I've been addicted to a Japanese TV program that invites pop stars to make their dreams about food come true. In the Year of the Rooster, 2005, the programmers asked primary school students to vote for their top-10 birds. The host then had to live in a wooden box beneath the branches where the birds would perch. Every day for 10 days, he had to think of a different way to cook the eggs.
First it was chicken, then duck, followed by guinea hen. On the fourth day a pelican chased and pecked the host. The next day he had to tackle the fabled swan egg.
On the sixth day a chef came to the rescue and helped the host cook up peacock eggs in ways that no ordinary cook could have dreamed of. The exhausted host was moved to tears.
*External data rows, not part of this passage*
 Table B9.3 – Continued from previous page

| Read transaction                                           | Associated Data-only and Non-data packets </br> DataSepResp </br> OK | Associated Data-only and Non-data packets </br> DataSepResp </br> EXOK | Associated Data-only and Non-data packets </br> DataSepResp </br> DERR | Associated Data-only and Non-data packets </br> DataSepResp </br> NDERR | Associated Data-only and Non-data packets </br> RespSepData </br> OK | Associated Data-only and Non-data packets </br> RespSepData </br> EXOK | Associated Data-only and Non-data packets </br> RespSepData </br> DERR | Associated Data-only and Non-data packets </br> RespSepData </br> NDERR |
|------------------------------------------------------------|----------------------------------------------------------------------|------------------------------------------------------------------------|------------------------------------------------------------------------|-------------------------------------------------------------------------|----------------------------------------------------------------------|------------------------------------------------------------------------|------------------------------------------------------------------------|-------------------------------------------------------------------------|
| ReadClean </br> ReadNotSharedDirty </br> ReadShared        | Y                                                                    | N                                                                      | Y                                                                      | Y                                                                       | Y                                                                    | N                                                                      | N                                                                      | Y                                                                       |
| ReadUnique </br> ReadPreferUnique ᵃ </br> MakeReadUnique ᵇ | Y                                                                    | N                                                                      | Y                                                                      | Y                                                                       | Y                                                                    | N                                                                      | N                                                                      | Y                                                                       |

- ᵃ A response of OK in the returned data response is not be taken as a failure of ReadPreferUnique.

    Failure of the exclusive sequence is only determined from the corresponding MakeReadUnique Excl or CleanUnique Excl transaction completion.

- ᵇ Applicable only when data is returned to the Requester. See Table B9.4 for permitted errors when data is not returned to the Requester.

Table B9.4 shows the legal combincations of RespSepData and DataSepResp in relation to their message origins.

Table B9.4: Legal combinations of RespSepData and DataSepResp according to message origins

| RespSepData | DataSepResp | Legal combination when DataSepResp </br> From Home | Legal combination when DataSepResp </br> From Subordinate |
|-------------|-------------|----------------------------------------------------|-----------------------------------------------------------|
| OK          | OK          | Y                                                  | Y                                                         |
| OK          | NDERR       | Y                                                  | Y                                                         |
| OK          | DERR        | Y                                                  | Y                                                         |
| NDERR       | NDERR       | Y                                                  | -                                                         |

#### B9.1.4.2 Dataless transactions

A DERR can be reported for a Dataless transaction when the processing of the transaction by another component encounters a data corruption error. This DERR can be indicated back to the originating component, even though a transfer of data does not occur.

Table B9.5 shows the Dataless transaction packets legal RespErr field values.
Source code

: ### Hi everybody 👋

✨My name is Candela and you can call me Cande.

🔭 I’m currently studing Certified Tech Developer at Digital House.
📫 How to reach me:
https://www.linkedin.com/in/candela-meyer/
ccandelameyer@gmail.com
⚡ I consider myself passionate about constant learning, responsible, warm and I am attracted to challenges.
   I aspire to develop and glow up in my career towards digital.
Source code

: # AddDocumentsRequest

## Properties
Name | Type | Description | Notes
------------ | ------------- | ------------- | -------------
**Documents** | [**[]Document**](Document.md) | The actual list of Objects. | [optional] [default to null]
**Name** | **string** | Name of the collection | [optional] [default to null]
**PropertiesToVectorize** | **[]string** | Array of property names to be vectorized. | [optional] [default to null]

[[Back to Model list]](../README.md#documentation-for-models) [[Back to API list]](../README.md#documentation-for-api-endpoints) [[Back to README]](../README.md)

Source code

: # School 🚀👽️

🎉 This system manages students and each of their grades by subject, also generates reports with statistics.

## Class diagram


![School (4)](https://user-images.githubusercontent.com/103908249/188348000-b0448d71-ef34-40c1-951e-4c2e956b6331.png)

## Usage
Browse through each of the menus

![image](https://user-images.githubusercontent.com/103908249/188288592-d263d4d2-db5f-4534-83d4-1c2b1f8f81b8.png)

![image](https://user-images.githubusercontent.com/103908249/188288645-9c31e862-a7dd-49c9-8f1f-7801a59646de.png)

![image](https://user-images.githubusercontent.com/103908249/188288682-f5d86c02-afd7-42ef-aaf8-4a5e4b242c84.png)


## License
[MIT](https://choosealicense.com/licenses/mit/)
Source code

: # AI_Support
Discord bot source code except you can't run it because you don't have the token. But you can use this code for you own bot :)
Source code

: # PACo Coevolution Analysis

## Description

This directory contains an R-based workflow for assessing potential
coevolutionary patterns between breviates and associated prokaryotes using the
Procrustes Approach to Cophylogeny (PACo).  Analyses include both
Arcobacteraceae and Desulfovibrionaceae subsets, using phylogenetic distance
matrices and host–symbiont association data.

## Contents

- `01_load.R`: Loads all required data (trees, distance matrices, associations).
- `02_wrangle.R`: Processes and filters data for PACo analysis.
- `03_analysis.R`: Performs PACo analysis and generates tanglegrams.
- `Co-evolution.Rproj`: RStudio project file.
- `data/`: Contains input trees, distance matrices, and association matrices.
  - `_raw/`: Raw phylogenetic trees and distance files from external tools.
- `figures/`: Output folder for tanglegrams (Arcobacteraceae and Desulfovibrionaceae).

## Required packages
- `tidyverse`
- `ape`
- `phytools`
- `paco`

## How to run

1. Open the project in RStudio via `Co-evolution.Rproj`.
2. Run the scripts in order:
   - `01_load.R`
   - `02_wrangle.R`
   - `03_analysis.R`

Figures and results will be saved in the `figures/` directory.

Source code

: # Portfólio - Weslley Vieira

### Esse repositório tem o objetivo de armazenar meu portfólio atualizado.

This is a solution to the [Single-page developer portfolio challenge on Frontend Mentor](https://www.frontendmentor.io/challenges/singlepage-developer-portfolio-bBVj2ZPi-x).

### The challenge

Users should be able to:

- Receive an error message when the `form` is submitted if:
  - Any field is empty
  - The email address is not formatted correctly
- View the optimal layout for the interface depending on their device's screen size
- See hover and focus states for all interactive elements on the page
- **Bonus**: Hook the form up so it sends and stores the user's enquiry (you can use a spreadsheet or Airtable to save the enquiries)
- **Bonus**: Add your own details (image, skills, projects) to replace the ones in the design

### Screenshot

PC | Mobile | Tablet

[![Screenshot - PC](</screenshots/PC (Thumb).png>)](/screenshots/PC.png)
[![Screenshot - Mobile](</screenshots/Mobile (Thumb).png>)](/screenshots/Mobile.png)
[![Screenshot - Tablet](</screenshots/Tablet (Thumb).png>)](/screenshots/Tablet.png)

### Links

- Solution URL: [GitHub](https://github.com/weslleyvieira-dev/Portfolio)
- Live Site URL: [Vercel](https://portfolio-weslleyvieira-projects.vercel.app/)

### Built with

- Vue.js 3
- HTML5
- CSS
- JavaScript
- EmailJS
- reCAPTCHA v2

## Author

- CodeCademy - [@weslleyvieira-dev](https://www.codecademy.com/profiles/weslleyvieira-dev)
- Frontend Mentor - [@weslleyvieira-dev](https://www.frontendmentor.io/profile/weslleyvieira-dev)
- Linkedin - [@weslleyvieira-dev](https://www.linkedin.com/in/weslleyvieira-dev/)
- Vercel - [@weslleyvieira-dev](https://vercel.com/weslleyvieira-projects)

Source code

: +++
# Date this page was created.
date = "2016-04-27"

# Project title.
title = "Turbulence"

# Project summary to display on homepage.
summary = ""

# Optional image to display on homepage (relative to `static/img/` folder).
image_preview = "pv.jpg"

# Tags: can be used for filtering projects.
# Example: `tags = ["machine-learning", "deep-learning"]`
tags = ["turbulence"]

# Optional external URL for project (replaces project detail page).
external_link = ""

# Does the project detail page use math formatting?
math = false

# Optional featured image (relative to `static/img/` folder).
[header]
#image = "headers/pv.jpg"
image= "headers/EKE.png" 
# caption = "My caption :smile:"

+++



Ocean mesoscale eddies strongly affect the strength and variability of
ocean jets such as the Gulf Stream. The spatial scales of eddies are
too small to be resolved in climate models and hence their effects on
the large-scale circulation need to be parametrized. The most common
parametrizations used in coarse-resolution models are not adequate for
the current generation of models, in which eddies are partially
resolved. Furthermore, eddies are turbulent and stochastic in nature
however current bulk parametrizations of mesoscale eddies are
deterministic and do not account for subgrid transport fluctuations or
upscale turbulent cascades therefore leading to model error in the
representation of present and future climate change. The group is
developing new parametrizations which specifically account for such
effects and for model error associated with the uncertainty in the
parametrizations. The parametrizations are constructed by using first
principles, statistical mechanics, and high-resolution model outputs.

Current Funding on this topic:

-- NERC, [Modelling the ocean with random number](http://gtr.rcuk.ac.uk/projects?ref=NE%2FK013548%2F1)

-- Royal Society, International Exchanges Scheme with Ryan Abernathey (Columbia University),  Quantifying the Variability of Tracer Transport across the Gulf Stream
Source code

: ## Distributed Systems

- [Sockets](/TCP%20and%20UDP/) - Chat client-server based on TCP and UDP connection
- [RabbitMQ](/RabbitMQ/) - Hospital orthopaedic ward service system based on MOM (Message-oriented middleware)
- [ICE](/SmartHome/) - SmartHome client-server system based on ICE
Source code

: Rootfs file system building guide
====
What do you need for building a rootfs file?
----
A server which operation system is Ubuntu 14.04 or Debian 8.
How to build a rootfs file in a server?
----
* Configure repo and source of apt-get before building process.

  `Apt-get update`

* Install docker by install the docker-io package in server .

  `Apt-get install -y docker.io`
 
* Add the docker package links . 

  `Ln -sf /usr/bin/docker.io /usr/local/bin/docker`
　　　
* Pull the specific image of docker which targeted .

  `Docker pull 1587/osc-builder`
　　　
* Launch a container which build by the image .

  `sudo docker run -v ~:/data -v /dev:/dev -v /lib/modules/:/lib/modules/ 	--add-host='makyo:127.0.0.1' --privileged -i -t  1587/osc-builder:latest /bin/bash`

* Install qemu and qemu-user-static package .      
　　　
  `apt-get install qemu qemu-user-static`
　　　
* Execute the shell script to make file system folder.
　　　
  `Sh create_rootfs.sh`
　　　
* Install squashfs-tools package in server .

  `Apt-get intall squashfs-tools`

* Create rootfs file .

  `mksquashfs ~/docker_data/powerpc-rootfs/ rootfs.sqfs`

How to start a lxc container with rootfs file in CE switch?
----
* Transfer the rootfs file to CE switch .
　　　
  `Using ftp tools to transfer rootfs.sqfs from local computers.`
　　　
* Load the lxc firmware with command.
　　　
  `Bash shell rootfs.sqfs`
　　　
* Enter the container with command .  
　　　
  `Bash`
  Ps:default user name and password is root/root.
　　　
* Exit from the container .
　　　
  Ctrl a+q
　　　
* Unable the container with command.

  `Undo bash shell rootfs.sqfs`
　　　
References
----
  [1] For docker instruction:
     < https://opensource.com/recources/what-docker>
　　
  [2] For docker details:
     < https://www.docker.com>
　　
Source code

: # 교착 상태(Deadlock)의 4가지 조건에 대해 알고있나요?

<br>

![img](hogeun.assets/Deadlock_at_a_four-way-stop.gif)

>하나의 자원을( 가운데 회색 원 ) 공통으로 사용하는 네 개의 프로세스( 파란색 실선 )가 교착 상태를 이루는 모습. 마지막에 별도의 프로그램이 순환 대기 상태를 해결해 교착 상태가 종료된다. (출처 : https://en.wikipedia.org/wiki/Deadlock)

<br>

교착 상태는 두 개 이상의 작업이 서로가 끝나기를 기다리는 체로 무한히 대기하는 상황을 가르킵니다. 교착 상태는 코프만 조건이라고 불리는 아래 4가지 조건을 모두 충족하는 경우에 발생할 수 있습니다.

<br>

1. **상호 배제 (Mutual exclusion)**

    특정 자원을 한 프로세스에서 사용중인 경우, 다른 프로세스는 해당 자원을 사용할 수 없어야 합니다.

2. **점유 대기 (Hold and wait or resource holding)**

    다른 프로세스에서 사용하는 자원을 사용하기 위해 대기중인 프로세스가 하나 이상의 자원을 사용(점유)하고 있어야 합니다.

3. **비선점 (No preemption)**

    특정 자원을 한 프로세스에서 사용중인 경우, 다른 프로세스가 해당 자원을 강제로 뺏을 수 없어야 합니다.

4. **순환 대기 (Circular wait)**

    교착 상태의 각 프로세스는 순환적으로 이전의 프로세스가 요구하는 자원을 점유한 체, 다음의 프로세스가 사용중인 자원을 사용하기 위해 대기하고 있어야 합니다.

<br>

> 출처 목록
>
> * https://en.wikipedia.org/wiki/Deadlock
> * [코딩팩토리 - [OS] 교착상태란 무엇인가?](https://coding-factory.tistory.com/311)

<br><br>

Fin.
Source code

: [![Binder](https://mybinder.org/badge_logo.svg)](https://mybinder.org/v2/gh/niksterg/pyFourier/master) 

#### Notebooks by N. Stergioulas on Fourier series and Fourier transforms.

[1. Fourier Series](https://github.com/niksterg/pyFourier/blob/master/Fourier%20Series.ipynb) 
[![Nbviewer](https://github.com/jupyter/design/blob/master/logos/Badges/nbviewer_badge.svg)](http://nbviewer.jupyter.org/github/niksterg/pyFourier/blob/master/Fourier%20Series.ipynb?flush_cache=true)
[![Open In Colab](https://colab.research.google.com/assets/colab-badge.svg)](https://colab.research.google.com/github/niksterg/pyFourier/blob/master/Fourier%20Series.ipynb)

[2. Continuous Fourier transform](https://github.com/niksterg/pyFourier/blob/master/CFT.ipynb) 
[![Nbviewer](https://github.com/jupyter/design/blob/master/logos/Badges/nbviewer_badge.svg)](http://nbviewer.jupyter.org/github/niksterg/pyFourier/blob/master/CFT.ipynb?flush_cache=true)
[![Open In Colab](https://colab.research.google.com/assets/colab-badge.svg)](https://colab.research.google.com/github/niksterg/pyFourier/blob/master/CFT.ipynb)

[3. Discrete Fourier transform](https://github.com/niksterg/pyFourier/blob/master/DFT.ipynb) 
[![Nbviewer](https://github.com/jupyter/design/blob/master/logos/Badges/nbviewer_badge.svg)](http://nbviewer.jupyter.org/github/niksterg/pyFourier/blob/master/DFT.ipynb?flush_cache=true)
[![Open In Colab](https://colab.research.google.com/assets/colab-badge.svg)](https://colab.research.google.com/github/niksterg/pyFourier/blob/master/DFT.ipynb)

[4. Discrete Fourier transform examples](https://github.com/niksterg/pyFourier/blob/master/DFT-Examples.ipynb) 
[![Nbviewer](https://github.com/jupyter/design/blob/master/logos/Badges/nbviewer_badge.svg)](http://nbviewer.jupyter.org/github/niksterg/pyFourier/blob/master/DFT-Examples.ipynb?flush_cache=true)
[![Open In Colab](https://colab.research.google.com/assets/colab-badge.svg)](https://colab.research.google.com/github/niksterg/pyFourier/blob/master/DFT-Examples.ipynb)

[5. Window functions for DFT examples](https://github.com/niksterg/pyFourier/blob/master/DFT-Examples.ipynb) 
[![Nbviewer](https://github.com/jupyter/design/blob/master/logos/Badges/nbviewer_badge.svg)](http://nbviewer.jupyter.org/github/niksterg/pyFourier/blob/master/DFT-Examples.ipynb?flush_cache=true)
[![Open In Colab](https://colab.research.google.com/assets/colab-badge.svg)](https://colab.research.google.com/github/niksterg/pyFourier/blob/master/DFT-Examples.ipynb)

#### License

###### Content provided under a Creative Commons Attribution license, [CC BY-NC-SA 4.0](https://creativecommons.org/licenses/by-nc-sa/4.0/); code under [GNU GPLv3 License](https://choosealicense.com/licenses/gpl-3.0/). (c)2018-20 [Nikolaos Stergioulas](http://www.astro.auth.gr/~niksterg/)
Finally the host fried penguin eggs with rice and remarked: "It's good, the taste is rich and the flavor is fragrant the only problem is sleeping at night."
The host reported that the guinea hen's egg tasted best and was suitable not only for scrambling but also the Japanese egg roll.
Of course, not all the shows test the hosts or guests to such an extreme. There was one edition that invited two pop stars to devour delicacies from the top 60 bakeries in Japan, in three days. They were allowed nothing else, except water.
The young ladies slept in a pastry store and fridges full of food surrounded their beds. From the moment they opened their eyes, the ladies munched on cheesecakes, doughnuts and candies. At first, there were excited cries, but gradually these died down. Only a bitter teacake or a sour apricot would brighten their faces. But for me, the thought of even one bite of these delicacies would make my toes itch.
Every child dreams of stuffing themselves with their favorite food. Yet this show maliciously laughs at the idea, bombarding the taste buds and stomachs of the hosts and guests with great food until they abhor it. Everyone who appears on the program seems to remark: "I never thought eating such tasty food for 24 hours a day could be so difficult!"
One day I turned on the TV to find three meat-loving men invited to finish off a whole cow. It was the most expensive beef and there were more than 140 dishes to be made out of the animal. But the men complained of dizziness before they could finish the 63rd course.
I really couldn't sit there and watch their affected and tired performances, especially in view of so many mouth-watering beef ryoli. But the neighborhood barbecue store wasn't open until later that evening. When it did open, the beef there couldn't possibly compare with the TV version.
As I ground the dried beef stored for five days in my fridge, hatred and remorse rose because I realized the show had caused me to lose my self-respect, by offering irresistible food that it openly denounced.